Caution should be taken when a party is asked to sign a Waiver relating to work performed on a project. Many Waivers may contain language that release not only lien rights, but unresolved claims. Others may include critical affirmative statements, such as broad indemnification obligations and confirmation that proper payment has been made to downstream contractors. It is important for all parties to know and understand each representation within the Waiver prior to its execution. Further, it is important to be aware of whether the Waiver is subject to statutory requirements or a prescribed form, to ensure enforceability.
In all, Waivers are a simple and incredibly important document often used on construction projects as part of the payment process. Though state law may affect the form and terms, all Waivers may not be identical. Owners and contractors alike should be aware of the representations contained within the Waiver, to ensure a complete understanding of whether a claim has been waived during the construction process.
Related AIA Contract Documents Forms
The AIA Contract Documents program has developed a limited number of Sworn Construction Statements, and Lien Waiver and Release forms that might be used in specific states. In addition, we have also developed generic versions of those documents that might be used in the remaining states.
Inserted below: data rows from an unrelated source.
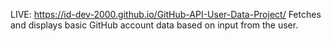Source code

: LIVE: https://id-dev-2000.github.io/GitHub-API-User-Data-Project/
Fetches and displays basic GitHub account data based on input from the user. 
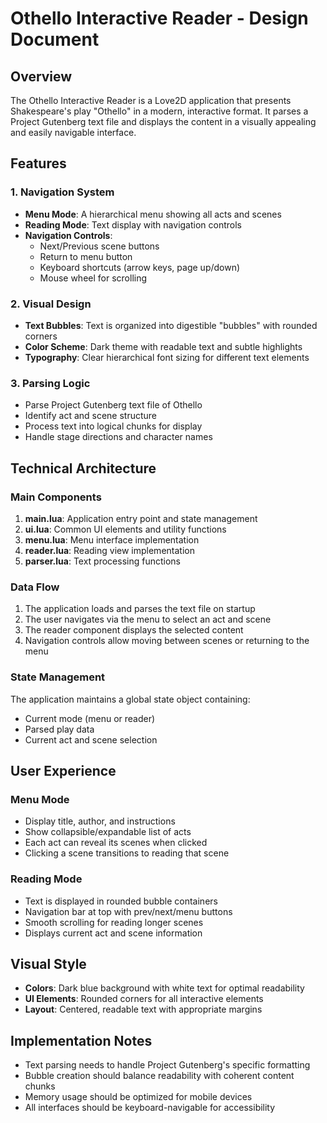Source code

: # Othello Interactive Reader - Design Document

## Overview
The Othello Interactive Reader is a Love2D application that presents Shakespeare's play "Othello" in a modern, interactive format. It parses a Project Gutenberg text file and displays the content in a visually appealing and easily navigable interface.

## Features

### 1. Navigation System
- **Menu Mode**: A hierarchical menu showing all acts and scenes
- **Reading Mode**: Text display with navigation controls
- **Navigation Controls**:
  - Next/Previous scene buttons
  - Return to menu button
  - Keyboard shortcuts (arrow keys, page up/down)
  - Mouse wheel for scrolling

### 2. Visual Design
- **Text Bubbles**: Text is organized into digestible "bubbles" with rounded corners
- **Color Scheme**: Dark theme with readable text and subtle highlights
- **Typography**: Clear hierarchical font sizing for different text elements

### 3. Parsing Logic
- Parse Project Gutenberg text file of Othello
- Identify act and scene structure
- Process text into logical chunks for display
- Handle stage directions and character names

## Technical Architecture

### Main Components
1. **main.lua**: Application entry point and state management
2. **ui.lua**: Common UI elements and utility functions
3. **menu.lua**: Menu interface implementation
4. **reader.lua**: Reading view implementation
5. **parser.lua**: Text processing functions

### Data Flow
1. The application loads and parses the text file on startup
2. The user navigates via the menu to select an act and scene
3. The reader component displays the selected content
4. Navigation controls allow moving between scenes or returning to the menu

### State Management
The application maintains a global state object containing:
- Current mode (menu or reader)
- Parsed play data
- Current act and scene selection

## User Experience

### Menu Mode
- Display title, author, and instructions
- Show collapsible/expandable list of acts
- Each act can reveal its scenes when clicked
- Clicking a scene transitions to reading that scene

### Reading Mode
- Text is displayed in rounded bubble containers
- Navigation bar at top with prev/next/menu buttons
- Smooth scrolling for reading longer scenes
- Displays current act and scene information

## Visual Style
- **Colors**: Dark blue background with white text for optimal readability
- **UI Elements**: Rounded corners for all interactive elements
- **Layout**: Centered, readable text with appropriate margins

## Implementation Notes
- Text parsing needs to handle Project Gutenberg's specific formatting
- Bubble creation should balance readability with coherent content chunks
- Memory usage should be optimized for mobile devices
- All interfaces should be keyboard-navigable for accessibility
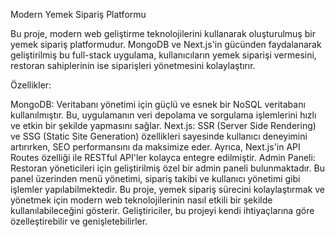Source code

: Modern Yemek Sipariş Platformu

Bu proje, modern web geliştirme teknolojilerini kullanarak oluşturulmuş bir yemek sipariş platformudur. MongoDB ve Next.js'in gücünden faydalanarak geliştirilmiş bu full-stack uygulama, kullanıcıların yemek siparişi vermesini, restoran sahiplerinin ise siparişleri yönetmesini kolaylaştırır.

Özellikler:

MongoDB: Veritabanı yönetimi için güçlü ve esnek bir NoSQL veritabanı kullanılmıştır. Bu, uygulamanın veri depolama ve sorgulama işlemlerini hızlı ve etkin bir şekilde yapmasını sağlar.
Next.js: SSR (Server Side Rendering) ve SSG (Static Site Generation) özellikleri sayesinde kullanıcı deneyimini artırırken, SEO performansını da maksimize eder. Ayrıca, Next.js'in API Routes özelliği ile RESTful API'ler kolayca entegre edilmiştir.
Admin Paneli: Restoran yöneticileri için geliştirilmiş özel bir admin paneli bulunmaktadır. Bu panel üzerinden menü yönetimi, sipariş takibi ve kullanıcı yönetimi gibi işlemler yapılabilmektedir.
Bu proje, yemek sipariş sürecini kolaylaştırmak ve yönetmek için modern web teknolojilerinin nasıl etkili bir şekilde kullanılabileceğini gösterir. Geliştiriciler, bu projeyi kendi ihtiyaçlarına göre özelleştirebilir ve genişletebilirler.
To learn more, visit Important Considerations for Sworn Construction Statements and Lien Waiver and Release Forms or watch a short video AIA Contract Documents New Sworn Construction Statement and Lien Waiver and Release Forms.
State-Specific Lien Waiver and Release Forms.
Several states regulate Lien Waiver and Release forms and require that a specific form be used on projects in that state. Depending on the jurisdiction of your project, governing law may require specific content and formatting within these documents. If your project is located in the states listed below, consider using an AIA Contract Documents state-specific form. It is important to consult with an attorney to determine which form is suitable for your needs.
This article is provided for general informational purposes only. The information provided is not legal opinion or legal advice, and does not create an attorney-client relationship of any kind. This article is also not intended to provide guidance as to how project parties should interpret their specific contractors or resolve contract disputes, as those decisions should be made in consultation with legal counsel and other professionals.